A few weeks ago I came across an interesting dissertation that talked about using tessellation with Direct3D11 class GPUs to render hair. This reminded me of my experiments in tessellation I was doing a few years ago when I started getting into D3D11 and more specifically a fur rendering one which was based on tessellation. I dug around and found the source and I decided to write a blog post about it and release it in case somebody finds it interesting.
Before I describe the method I will attempt a brief summary of tessellation, feel free to skip to next section if you are already familiar with it.
Tessellation 101
Tessellation is a fairly new feature introduced with Direct3D11 and OpenGL 4.x graphic APIs. A simplistic view of tessellation is that of adding more geometry to a mesh through some form of subdivision. Tessellation can help increase the polygon resolution of a mesh, resulting to either smoother or more (geometrically) detailed surfaces. And since it is done purely on the GPU it saves both memory, as we have to store less data in RAM, and bandwidth as we need to fetch and process less vertices on the GPU.
Tessellation works with patches which are defined by control points.
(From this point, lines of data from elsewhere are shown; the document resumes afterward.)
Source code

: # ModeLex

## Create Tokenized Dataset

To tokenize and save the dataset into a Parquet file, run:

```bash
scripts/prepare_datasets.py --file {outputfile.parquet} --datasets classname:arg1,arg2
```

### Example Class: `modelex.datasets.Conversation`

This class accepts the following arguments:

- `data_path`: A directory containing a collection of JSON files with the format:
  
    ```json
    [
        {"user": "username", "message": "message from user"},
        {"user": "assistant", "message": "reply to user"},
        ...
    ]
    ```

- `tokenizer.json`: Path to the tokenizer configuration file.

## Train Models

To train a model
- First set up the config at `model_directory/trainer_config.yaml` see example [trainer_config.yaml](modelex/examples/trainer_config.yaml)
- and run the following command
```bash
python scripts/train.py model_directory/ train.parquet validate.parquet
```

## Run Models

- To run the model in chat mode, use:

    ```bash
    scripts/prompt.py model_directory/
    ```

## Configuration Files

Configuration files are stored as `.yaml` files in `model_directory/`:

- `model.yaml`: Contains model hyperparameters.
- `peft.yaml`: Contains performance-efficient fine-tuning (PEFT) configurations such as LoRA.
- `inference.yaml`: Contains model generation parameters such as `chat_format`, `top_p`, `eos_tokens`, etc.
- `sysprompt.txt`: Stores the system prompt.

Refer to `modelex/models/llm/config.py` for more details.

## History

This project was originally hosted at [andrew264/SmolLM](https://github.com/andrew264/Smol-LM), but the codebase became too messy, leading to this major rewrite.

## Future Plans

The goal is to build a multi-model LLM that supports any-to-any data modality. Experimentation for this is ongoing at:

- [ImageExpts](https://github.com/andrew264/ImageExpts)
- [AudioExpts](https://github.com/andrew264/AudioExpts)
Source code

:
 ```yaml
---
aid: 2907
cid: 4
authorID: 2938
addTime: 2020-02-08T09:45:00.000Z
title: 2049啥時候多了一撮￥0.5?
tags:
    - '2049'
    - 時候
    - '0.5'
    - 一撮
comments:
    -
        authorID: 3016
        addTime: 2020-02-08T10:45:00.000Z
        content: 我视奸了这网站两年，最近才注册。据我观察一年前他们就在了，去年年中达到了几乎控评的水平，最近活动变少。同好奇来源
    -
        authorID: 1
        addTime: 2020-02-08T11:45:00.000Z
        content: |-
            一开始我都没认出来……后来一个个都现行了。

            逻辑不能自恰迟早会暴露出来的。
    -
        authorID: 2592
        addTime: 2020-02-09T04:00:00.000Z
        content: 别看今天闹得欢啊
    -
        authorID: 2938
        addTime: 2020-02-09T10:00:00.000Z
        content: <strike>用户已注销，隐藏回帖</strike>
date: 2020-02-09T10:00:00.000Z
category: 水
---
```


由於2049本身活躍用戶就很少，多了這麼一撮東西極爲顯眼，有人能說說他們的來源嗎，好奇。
In many (most) cases, a patch is a mesh triangle and a control point is a vertex.
Another thing we have to define when tessellating a mesh is the amount of tessellation per edge, called “Tessellation Factor”. The number the tessellation factors we define, which are in the range [1..64], depends on the patch shape; if it is a triangle for example it will be 4, 3 for the outer edge and 1 for the “inside” edge. For the outer edges it is easy to visualise it as the number of vertices it will have after tessellation (i.e. the above, right, triangle will has tessellation factors for the outer edges of 4, 3, 3).
The tessellator supports 3 types of primitives (domains as we call them), the triangle, the quad and the isoline.
There are also various partitioning schemes we can use then tessellating, such as integer, pow2, fractional (odd and even).
If we consider the D3D11 rendering pipeline, tessellation is implemented by a combination of 2 new type of shaders, Hull and Domain, and a fixed function unit that sits in between them.
In reality the Hull shader is implemented as two shaders the Control Point shader and the Patch Constant shader. Explaining the purpose of each is outside the purposes of this article and I already run the risk of losing most readers before we get to the fur rendering part. To summarise though, the Control Point shader runs once per Control Point (vertex if you prefer) and has knowledge of the other Control Points in the patch (triangle if you prefer) and the Patch Constant shader is run once per patch and outputs the Tessellation Factors that will instruct the Tessellation unit how much to subdivide the domain.
The Tessellation unit is fixed function as I mentioned and its purpose is to generate new points on a normalised generic domain (quad, tri or isoline), outputting their UVW coordinates.
It is interesting to note that the tessellation unit has no concept of control points/vertices/patches as it operates on a normalised domain.
Finally the Domain shader receives the outputs of the Control Point Shader and the new points generated by the Tessellation unit to actually produce the new primitives through interpolation. Also if we want to perform vertex displacement, using a height map for example, now is the right time to do it.
Rendering Fur using Tessellation
Back to fur rendering using tessellation, in principle it is a simple idea:
- Setup the tessellator unit to generate points using the “isoline” domain
- Interpolate data in the domain shader to generate new vertices
- Use a geometry shader to create new triangle-based hair strands
The isoline domain is a special subdivision domain that returns 2D points UV on a normalised [0..1] range. It is useful for our purposes because we can interpret one component of the UV range as the line number and the other component as the segment number within a line.
The tessellator unit can output a maximum of 64 “lines” each having 64 segments.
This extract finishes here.